I believe that if repeated methodologically, this practice (moving in a train as a group of artists) could inform our praxises by building into a holistic cosmology of inside jokes and theories, which could be identified across our work. This ethos could build into a creative robustness. At present I can identify possibilities for this shift but I think we would need to expose our practices more to make this experience transformative. Becoming pourus is laborsome. The transformativity I imagine, is not radical or violent.. It’s subtle, like the taste of cucumber but persistent like the oder of sweat in clothes washed in the sink.
We had a short stay over at Novosibirsk, it felt like a nice place. Miina made a brilliant move and got us a single hotel room. We sneaked in small groups to store stuff, rest and bathe. It was noted that hipsters exhibited their personal styles. We stayed for some 10 hours and by chance witnessed the last moments of the 48-hours-nsk festival. As the name suggests the festival presented an array of exhibitions, events and performances during a two day period.
I witnessed a performance by Barbara Caveng at a metro station. A performer was wearing a spacesuit and moved slowly while waving a burned wood branch from siberia. Participants scratched cole from the surfaces of branches and mixed it with acrylic medium to make paint, which was applied to form black squares on postcards that the bypassers could take with them. One member of the group also collected audience comments and wrote them on a sheet of paper: “We are all from siberia, we know this already. Get a real job!” one comment read.
We ate at the most generic orientally themed restaurant I’ve yet to visit. It was a physical manifestation of 90ties spiritual-corporate music, mixing signs and objects from all ethnicities across the globe to form a singular, smooth experience. There were no Russian dishes available.
– What do you think about our factory?
– It’s the biggest factory I’ve seen. The size is magnificent. It took my breath away.
– People often talk about the health hazards, has your visit changed your opinions on asbestos?
– Well, I’m still afraid of it. It’s healthy to be scared of everything that comes from so deep beneath the soil. All things that come from the deep should be treated carefully.
A casual interview (for local news) between myself and a videographer working for Uralsbest mines and factories in the city of Asbest. Our trip was organized as a part of the biennial industrial excursions. We were offered nuggets of asbestos as gifts. The nuggets that we didn’t take were sold forwards. Apparently they are popular and yield a good price.

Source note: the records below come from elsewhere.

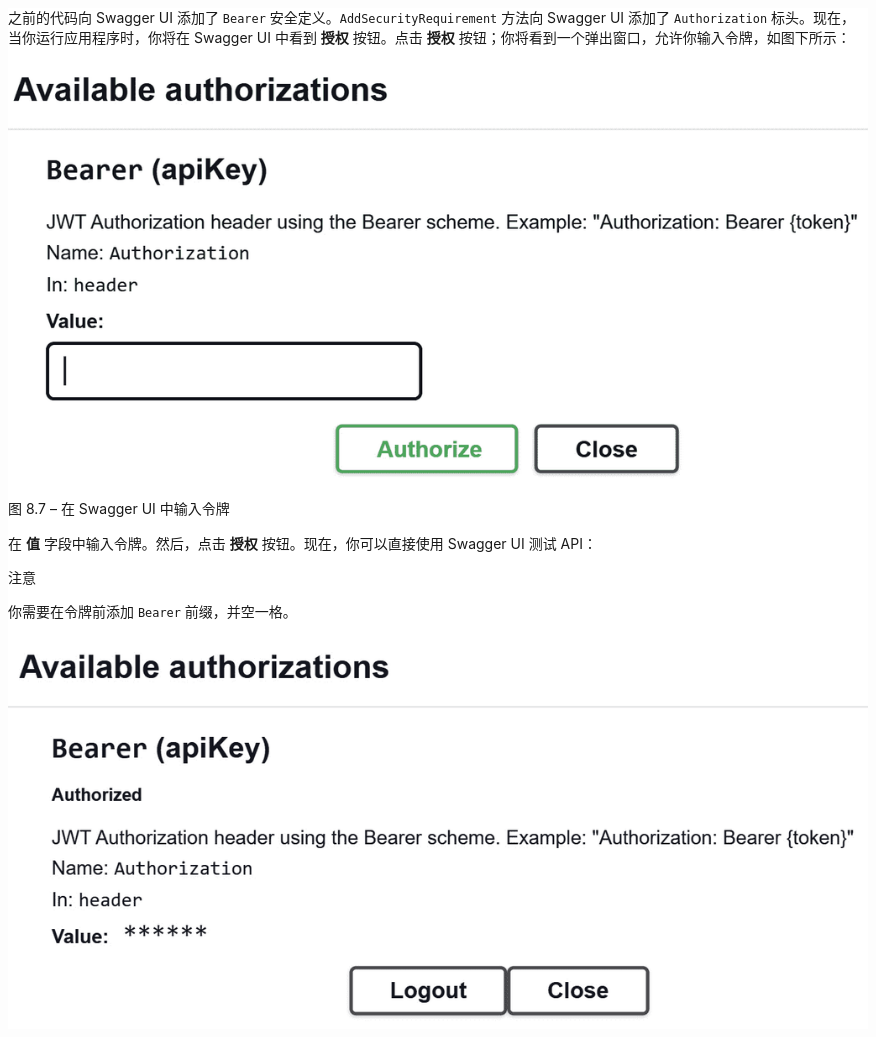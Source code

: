 之前的代码向 Swagger UI 添加了 `Bearer` 安全定义。`AddSecurityRequirement` 方法向 Swagger UI 添加了 `Authorization` 标头。现在，当你运行应用程序时，你将在 Swagger UI 中看到 **授权** 按钮。点击 **授权** 按钮；你将看到一个弹出窗口，允许你输入令牌，如图下所示：

![图 8.7 – 在 Swagger UI 中输入令牌](img/B18971_08_07.jpg)

图 8.7 – 在 Swagger UI 中输入令牌

在 **值** 字段中输入令牌。然后，点击 **授权** 按钮。现在，你可以直接使用 Swagger UI 测试 API：

注意

你需要在令牌前添加 `Bearer` 前缀，并空一格。

![图 8.8 – Swagger UI 已授权](img/B18971_08_08.jpg)
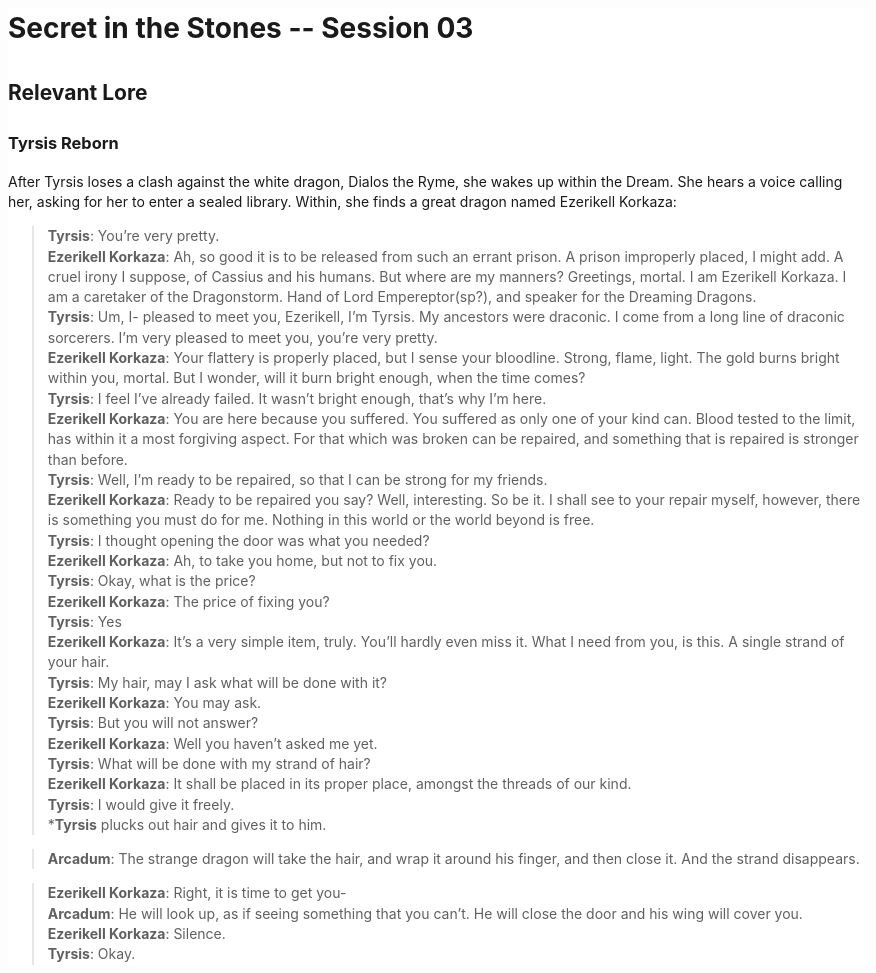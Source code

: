 # Secret in the Stones -- Session 03

## Relevant Lore

### Tyrsis Reborn

After Tyrsis loses a clash against the white dragon, Dialos the Ryme, she wakes up within the Dream. She hears a voice calling her, asking for her to enter a sealed library. Within, she finds a great dragon named Ezerikell Korkaza:

> **Tyrsis**: You’re very pretty.<br>
**Ezerikell Korkaza**: Ah, so good it is to be released from such an errant prison. A prison improperly placed, I might add. A cruel irony I suppose, of Cassius and his humans. But where are my manners? Greetings, mortal. I am Ezerikell Korkaza. I am a caretaker of the Dragonstorm. Hand of Lord Empereptor(sp?), and speaker for the Dreaming Dragons.<br>
**Tyrsis**: Um, I- pleased to meet you, Ezerikell, I’m Tyrsis. My ancestors were draconic. I come from a long line of draconic sorcerers. I’m very pleased to meet you, you’re very pretty.<br>
**Ezerikell Korkaza**: Your flattery is properly placed, but I sense your bloodline. Strong, flame, light. The gold burns bright within you, mortal. But I wonder, will it burn bright enough, when the time comes?<br>
**Tyrsis**: I feel I’ve already failed. It wasn’t bright enough, that’s why I’m here.<br>
**Ezerikell Korkaza**: You are here because you suffered. You suffered as only one of your kind can. Blood tested to the limit, has within it a most forgiving aspect. For that which was broken can be repaired, and something that is repaired is stronger than before.<br>
**Tyrsis**: Well, I’m ready to be repaired, so that I can be strong for my friends.<br>
**Ezerikell Korkaza**: Ready to be repaired you say? Well, interesting. So be it. I shall see to your repair myself, however, there is something you must do for me. Nothing in this world or the world beyond is free.<br>
**Tyrsis**: I thought opening the door was what you needed?<br>
**Ezerikell Korkaza**: Ah, to take you home, but not to fix you.<br>
**Tyrsis**: Okay, what is the price?<br>
**Ezerikell Korkaza**: The price of fixing you?<br>
**Tyrsis**: Yes<br>
**Ezerikell Korkaza**: It’s a very simple item, truly. You’ll hardly even miss it. What I need from you, is this. A single strand of your hair.<br>
**Tyrsis**: My hair, may I ask what will be done with it?<br>
**Ezerikell Korkaza**: You may ask.<br>
**Tyrsis**: But you will not answer?<br>
**Ezerikell Korkaza**: Well you haven’t asked me yet.<br>
**Tyrsis**: What will be done with my strand of hair?<br>
**Ezerikell Korkaza**: It shall be placed in its proper place, amongst the threads of our kind.<br>
**Tyrsis**: I would give it freely.<br>
***Tyrsis** plucks out hair and gives it to him.

> **Arcadum**: The strange dragon will take the hair, and wrap it around his finger, and then close it. And the strand disappears.

> **Ezerikell Korkaza**: Right, it is time to get you-<br>
**Arcadum**: He will look up, as if seeing something that you can’t. He will close the door and his wing will cover you.<br>
**Ezerikell Korkaza**: Silence.<br>
**Tyrsis**: Okay.
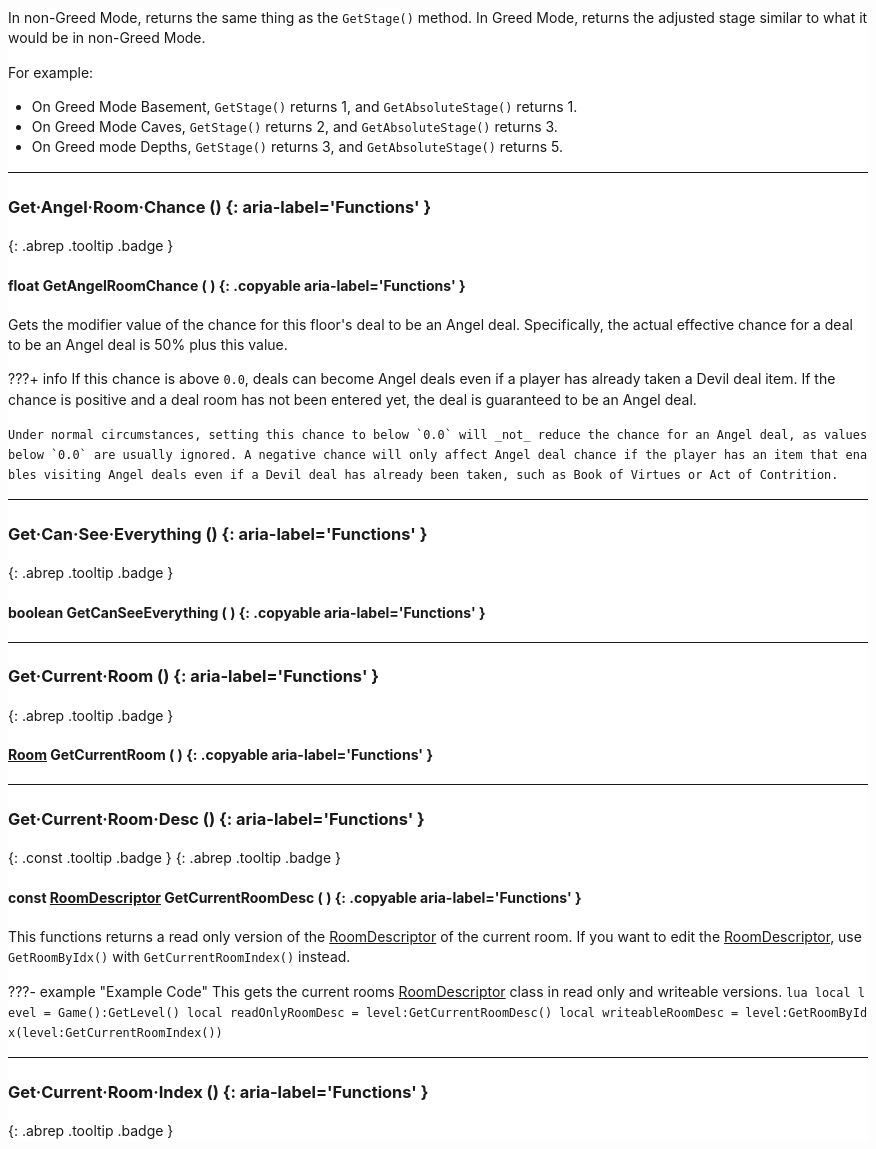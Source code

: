 In non-Greed Mode, returns the same thing as the `GetStage()` method. In Greed Mode, returns the adjusted stage similar to what it would be in non-Greed Mode.

For example:

- On Greed Mode Basement, `GetStage()` returns 1, and `GetAbsoluteStage()` returns 1.
- On Greed Mode Caves, `GetStage()` returns 2, and `GetAbsoluteStage()` returns 3.
- On Greed mode Depths, `GetStage()` returns 3, and `GetAbsoluteStage()` returns 5.

___
### Get·Angel·Room·Chance () {: aria-label='Functions' }
[ ](#){: .abrep .tooltip .badge }
#### float GetAngelRoomChance ( ) {: .copyable aria-label='Functions' }
Gets the modifier value of the chance for this floor's deal to be an Angel deal. Specifically, the actual effective chance for a deal to be an Angel deal is 50% plus this value.


???+ info
    If this chance is above `0.0`, deals can become Angel deals even if a player has already taken a Devil deal item. If the chance is positive and a deal room has not been entered yet, the deal is guaranteed to be an Angel deal.
    
    Under normal circumstances, setting this chance to below `0.0` will _not_ reduce the chance for an Angel deal, as values below `0.0` are usually ignored. A negative chance will only affect Angel deal chance if the player has an item that enables visiting Angel deals even if a Devil deal has already been taken, such as Book of Virtues or Act of Contrition.

___
### Get·Can·See·Everything () {: aria-label='Functions' }
[ ](#){: .abrep .tooltip .badge }
#### boolean GetCanSeeEverything ( ) {: .copyable aria-label='Functions' }

___
### Get·Current·Room () {: aria-label='Functions' }
[ ](#){: .abrep .tooltip .badge }
#### [Room](Room.md) GetCurrentRoom ( ) {: .copyable aria-label='Functions' }

___
### Get·Current·Room·Desc () {: aria-label='Functions' }
[ ](#){: .const .tooltip .badge } [ ](#){: .abrep .tooltip .badge }
#### const [RoomDescriptor](RoomDescriptor.md) GetCurrentRoomDesc ( ) {: .copyable aria-label='Functions' }
This functions returns a read only version of the [RoomDescriptor](RoomDescriptor.md) of the current room. If you want to edit the [RoomDescriptor](RoomDescriptor.md), use `GetRoomByIdx()` with `GetCurrentRoomIndex()` instead.

???- example "Example Code"
    This gets the current rooms [RoomDescriptor](RoomDescriptor.md) class in read only and writeable versions.
    ```lua
    local level = Game():GetLevel()
    local readOnlyRoomDesc = level:GetCurrentRoomDesc()
    local writeableRoomDesc = level:GetRoomByIdx(level:GetCurrentRoomIndex())
    ```
___
### Get·Current·Room·Index () {: aria-label='Functions' }
[ ](#){: .abrep .tooltip .badge }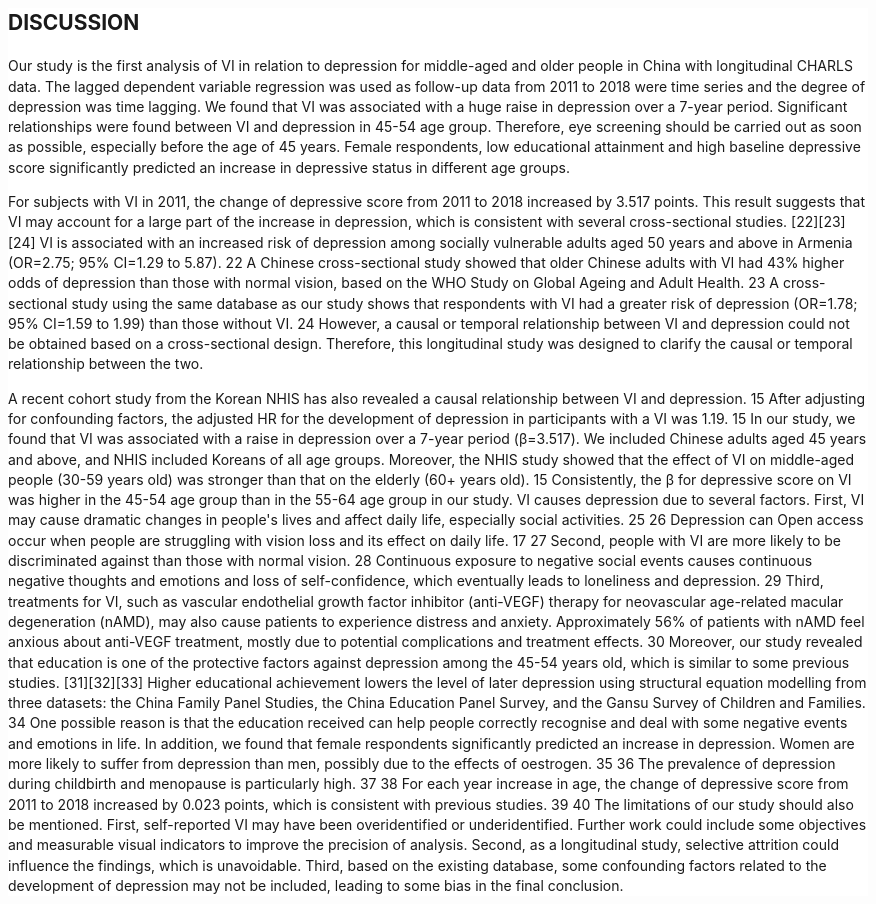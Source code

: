 
## DISCUSSION

Our study is the first analysis of VI in relation to depression for middle-aged and older people in China with longitudinal CHARLS data. The lagged dependent variable regression was used as follow-up data from 2011 to 2018 were time series and the degree of depression was time lagging. We found that VI was associated with a huge raise in depression over a 7-year period. Significant relationships were found between VI and depression in 45-54 age group. Therefore, eye screening should be carried out as soon as possible, especially before the age of 45 years. Female respondents, low educational attainment and high baseline depressive score significantly predicted an increase in depressive status in different age groups.

For subjects with VI in 2011, the change of depressive score from 2011 to 2018 increased by 3.517 points. This result suggests that VI may account for a large part of the increase in depression, which is consistent with several cross-sectional studies. [22][23][24] VI is associated with an increased risk of depression among socially vulnerable adults aged 50 years and above in Armenia (OR=2.75; 95% CI=1.29 to 5.87). 22 A Chinese cross-sectional study showed that older Chinese adults with VI had 43% higher odds of depression than those with normal vision, based on the WHO Study on Global Ageing and Adult Health. 23 A cross-sectional study using the same database as our study shows that respondents with VI had a greater risk of depression (OR=1.78; 95% CI=1.59 to 1.99) than those without VI. 24 However, a causal or temporal relationship between VI and depression could not be obtained based on a cross-sectional design. Therefore, this longitudinal study was designed to clarify the causal or temporal relationship between the two.

A recent cohort study from the Korean NHIS has also revealed a causal relationship between VI and depression. 15 After adjusting for confounding factors, the adjusted HR for the development of depression in participants with a VI was 1.19. 15 In our study, we found that VI was associated with a raise in depression over a 7-year period (β=3.517). We included Chinese adults aged 45 years and above, and NHIS included Koreans of all age groups. Moreover, the NHIS study showed that the effect of VI on middle-aged people (30-59 years old) was stronger than that on the elderly (60+ years old). 15 Consistently, the β for depressive score on VI was higher in the 45-54 age group than in the 55-64 age group in our study. VI causes depression due to several factors. First, VI may cause dramatic changes in people's lives and affect daily life, especially social activities. 25 26 Depression can Open access occur when people are struggling with vision loss and its effect on daily life. 17 27 Second, people with VI are more likely to be discriminated against than those with normal vision. 28 Continuous exposure to negative social events causes continuous negative thoughts and emotions and loss of self-confidence, which eventually leads to loneliness and depression. 29 Third, treatments for VI, such as vascular endothelial growth factor inhibitor (anti-VEGF) therapy for neovascular age-related macular degeneration (nAMD), may also cause patients to experience distress and anxiety. Approximately 56% of patients with nAMD feel anxious about anti-VEGF treatment, mostly due to potential complications and treatment effects. 30 Moreover, our study revealed that education is one of the protective factors against depression among the 45-54 years old, which is similar to some previous studies. [31][32][33] Higher educational achievement lowers the level of later depression using structural equation modelling from three datasets: the China Family Panel Studies, the China Education Panel Survey, and the Gansu Survey of Children and Families. 34 One possible reason is that the education received can help people correctly recognise and deal with some negative events and emotions in life. In addition, we found that female respondents significantly predicted an increase in depression. Women are more likely to suffer from depression than men, possibly due to the effects of oestrogen. 35 36 The prevalence of depression during childbirth and menopause is particularly high. 37 38 For each year increase in age, the change of depressive score from 2011 to 2018 increased by 0.023 points, which is consistent with previous studies. 39 40 The limitations of our study should also be mentioned. First, self-reported VI may have been overidentified or underidentified. Further work could include some objectives and measurable visual indicators to improve the precision of analysis. Second, as a longitudinal study, selective attrition could influence the findings, which is unavoidable. Third, based on the existing database, some confounding factors related to the development of depression may not be included, leading to some bias in the final conclusion.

The day was very eventful. I got a really intensive and sensitive tour of the biennial main exhibition by an exhibition mediator. He walked with me trough the halls sharing his insights on different works and recollections of discussions with the main project curator Xiaoyu Weng, encounters with the artists and chats with other mediators. It was a psychogeographic mapping of the exhibition and the thoughts it provoked.
During the tour we identified “particles” or fragments of knowledge, which could be used to piece together forgotten (or removed) cultures. These “particles” were presented both as memories or stories and physical artifacts which worked like “keys” to inform our understanding.
Yekaterinburg is big but nice. The biennial is big but loose. Visited a sauna, collected laundry, drank beer in hipster joints and got lost while looking for a restaurant. While lost, the city felt like a byzantine version of Taka-Töölö district, mixed with a dash of Konala and Manhattan.